EU denies asking police to move Iran protesters in Vienna
A top EU diplomat on Tuesday denied asking Austrian police to remove Iranian opposition protesters from outside a Vienna hotel where world powers have been holding nuclear talks with Tehran since April.
"What happened was that twice some delegations in these conversations complained about the presence of some demonstrators close to the premises of the conference," said EU diplomat Enrique Mora, who is coordinating the talks between Iran, Britain, China, France, Germany and Russia.
"They complained in particular about the use by those demonstrators of loud-speakers at full power, the whole day, with the music, the slogans, whatever," he added.
"On two occasions, I reported to the Austrian authorities these complaints. That is exactly my duty as coordinator of the talks."
Vienna police asked the protesters to move from outside the Grand Hotel where talks resumed on Saturday.
But Mora insisted he was "not involved" in that request.
"I was never informed nor consulted on the measures (of the police), I never said what they should do.

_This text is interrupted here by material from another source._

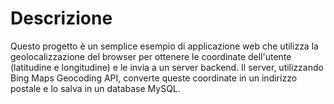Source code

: <h1>Descrizione</h1>
Questo progetto è un semplice esempio di applicazione web che utilizza la geolocalizzazione del browser per ottenere le coordinate dell'utente (latitudine e longitudine) e le invia a un server backend. Il server, utilizzando Bing Maps Geocoding API, converte queste coordinate in un indirizzo postale e lo salva in un database MySQL.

We respect the right of demonstration as a basic right of speech," the diplomat said.
The exiled opposition group, the National Council of Resistance of Iran, slammed the police action as "a violation of the freedom of expression", but said the protesters had agreed to move nonetheless.
"We have one enemy -- the Iranian regime -- and we did not attack anybody from the EU or the Austrian authorities," spokesman Ehsan Ayatollahi told AFP.
The goal of the Vienna talks is to find a way back to a nuclear accord, signed in 2015 and known as the Joint Comprehensive Plan of Action, under which Iran was offered relief from sanctions in return for guarantees that it will not seek to build an atomic weapon.
Former US president Donald Trump walked away from the JCPOA in 2018, but his successor Joe Biden wants to revive it.